Action item: Give back an exact copy of the entries beneath, minus the pictures.

Records from a collection
-*-
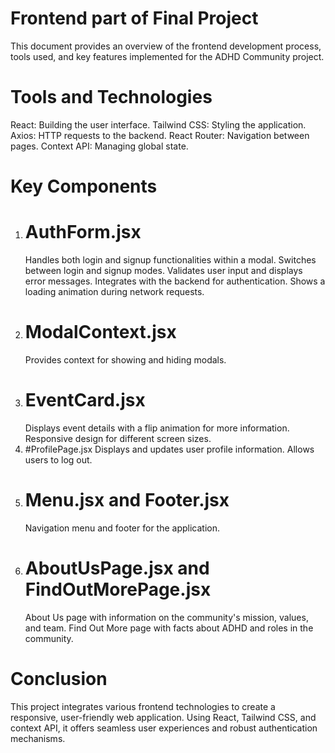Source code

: # Frontend part of Final Project

This document provides an overview of the frontend development process, tools used, and key features implemented for the ADHD Community project.

# Tools and Technologies

React: Building the user interface.
Tailwind CSS: Styling the application.
Axios: HTTP requests to the backend.
React Router: Navigation between pages.
Context API: Managing global state.

# Key Components

1. # AuthForm.jsx
   Handles both login and signup functionalities within a modal.
   Switches between login and signup modes.
   Validates user input and displays error messages.
   Integrates with the backend for authentication.
   Shows a loading animation during network requests.
2. # ModalContext.jsx
   Provides context for showing and hiding modals.
3. # EventCard.jsx
   Displays event details with a flip animation for more information.
   Responsive design for different screen sizes.
4. #ProfilePage.jsx
   Displays and updates user profile information.
   Allows users to log out.
5. # Menu.jsx and Footer.jsx
   Navigation menu and footer for the application.
6. # AboutUsPage.jsx and FindOutMorePage.jsx
   About Us page with information on the community's mission, values, and team.
   Find Out More page with facts about ADHD and roles in the community.

# Conclusion

This project integrates various frontend technologies to create a responsive, user-friendly web application. Using React, Tailwind CSS, and context API, it offers seamless user experiences and robust authentication mechanisms.
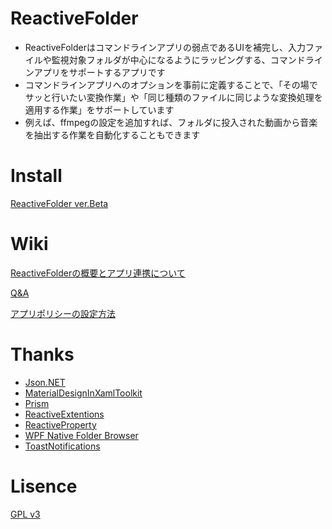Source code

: # ReactiveFolder

* ReactiveFolderはコマンドラインアプリの弱点であるUIを補完し、入力ファイルや監視対象フォルダが中心になるようにラッピングする、コマンドラインアプリをサポートするアプリです
* コマンドラインアプリへのオプションを事前に定義することで、「その場でサッと行いたい変換作業」や「同じ種類のファイルに同じような変換処理を適用する作業」をサポートしています
* 例えば、ffmpegの設定を追加すれば、フォルダに投入された動画から音楽を抽出する作業を自動化することもできます



# Install

[ReactiveFolder ver.Beta](https://github.com/tor4kichi/ReactiveFolder/releases/tag/beta)




# Wiki

[ReactiveFolderの概要とアプリ連携について](https://github.com/tor4kichi/ReactiveFolder/wiki/%E5%9F%BA%E6%9C%AC%E7%9A%84%E3%81%AA%E8%80%83%E3%81%88%E6%96%B9%E3%81%A8%E3%82%A2%E3%83%97%E3%83%AA%E9%80%A3%E6%90%BA)

[Q&A](https://github.com/tor4kichi/ReactiveFolder/wiki/Q&A)

[アプリポリシーの設定方法](https://github.com/tor4kichi/ReactiveFolder/wiki/%E3%82%A2%E3%83%97%E3%83%AA%E3%83%9D%E3%83%AA%E3%82%B7%E3%83%BC%E3%81%AE%E8%A8%AD%E5%AE%9A%E6%96%B9%E6%B3%95)



# Thanks

* [Json.NET](https://github.com/JamesNK/Newtonsoft.Json)
* [MaterialDesignInXamlToolkit](https://github.com/ButchersBoy/MaterialDesignInXamlToolkit)
* [Prism](https://github.com/PrismLibrary/Prism)
* [ReactiveExtentions](https://github.com/Reactive-Extensions/Rx.NET)
* [ReactiveProperty](https://github.com/runceel/ReactiveProperty/blob/master/README-ja.md)
* [WPF Native Folder Browser](https://wpffolderbrowser.codeplex.com/)
* [ToastNotifications](https://github.com/raflop/ToastNotifications)


# Lisence

[GPL v3](https://github.com/tor4kichi/ReactiveFolder/blob/master/LICENSE)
-*-
Task output:
Source code

: # Frontend part of Final Project

This document provides an overview of the frontend development process, tools used, and key features implemented for the ADHD Community project.

# Tools and Technologies

React: Building the user interface.
Tailwind CSS: Styling the application.
Axios: HTTP requests to the backend.
React Router: Navigation between pages.
Context API: Managing global state.

# Key Components

1. # AuthForm.jsx
   Handles both login and signup functionalities within a modal.
   Switches between login and signup modes.
   Validates user input and displays error messages.
   Integrates with the backend for authentication.
   Shows a loading animation during network requests.
2. # ModalContext.jsx
   Provides context for showing and hiding modals.
3. # EventCard.jsx
   Displays event details with a flip animation for more information.
   Responsive design for different screen sizes.
4. #ProfilePage.jsx
   Displays and updates user profile information.
   Allows users to log out.
5. # Menu.jsx and Footer.jsx
   Navigation menu and footer for the application.
6. # AboutUsPage.jsx and FindOutMorePage.jsx
   About Us page with information on the community's mission, values, and team.
   Find Out More page with facts about ADHD and roles in the community.

# Conclusion

This project integrates various frontend technologies to create a responsive, user-friendly web application. Using React, Tailwind CSS, and context API, it offers seamless user experiences and robust authentication mechanisms.
Source code

: # ReactiveFolder

* ReactiveFolderはコマンドラインアプリの弱点であるUIを補完し、入力ファイルや監視対象フォルダが中心になるようにラッピングする、コマンドラインアプリをサポートするアプリです
* コマンドラインアプリへのオプションを事前に定義することで、「その場でサッと行いたい変換作業」や「同じ種類のファイルに同じような変換処理を適用する作業」をサポートしています
* 例えば、ffmpegの設定を追加すれば、フォルダに投入された動画から音楽を抽出する作業を自動化することもできます



# Install

[ReactiveFolder ver.Beta](https://github.com/tor4kichi/ReactiveFolder/releases/tag/beta)




# Wiki

[ReactiveFolderの概要とアプリ連携について](https://github.com/tor4kichi/ReactiveFolder/wiki/%E5%9F%BA%E6%9C%AC%E7%9A%84%E3%81%AA%E8%80%83%E3%81%88%E6%96%B9%E3%81%A8%E3%82%A2%E3%83%97%E3%83%AA%E9%80%A3%E6%90%BA)

[Q&A](https://github.com/tor4kichi/ReactiveFolder/wiki/Q&A)

[アプリポリシーの設定方法](https://github.com/tor4kichi/ReactiveFolder/wiki/%E3%82%A2%E3%83%97%E3%83%AA%E3%83%9D%E3%83%AA%E3%82%B7%E3%83%BC%E3%81%AE%E8%A8%AD%E5%AE%9A%E6%96%B9%E6%B3%95)



# Thanks

* [Json.NET](https://github.com/JamesNK/Newtonsoft.Json)
* [MaterialDesignInXamlToolkit](https://github.com/ButchersBoy/MaterialDesignInXamlToolkit)
* [Prism](https://github.com/PrismLibrary/Prism)
* [ReactiveExtentions](https://github.com/Reactive-Extensions/Rx.NET)
* [ReactiveProperty](https://github.com/runceel/ReactiveProperty/blob/master/README-ja.md)
* [WPF Native Folder Browser](https://wpffolderbrowser.codeplex.com/)
* [ToastNotifications](https://github.com/raflop/ToastNotifications)


# Lisence

[GPL v3](https://github.com/tor4kichi/ReactiveFolder/blob/master/LICENSE)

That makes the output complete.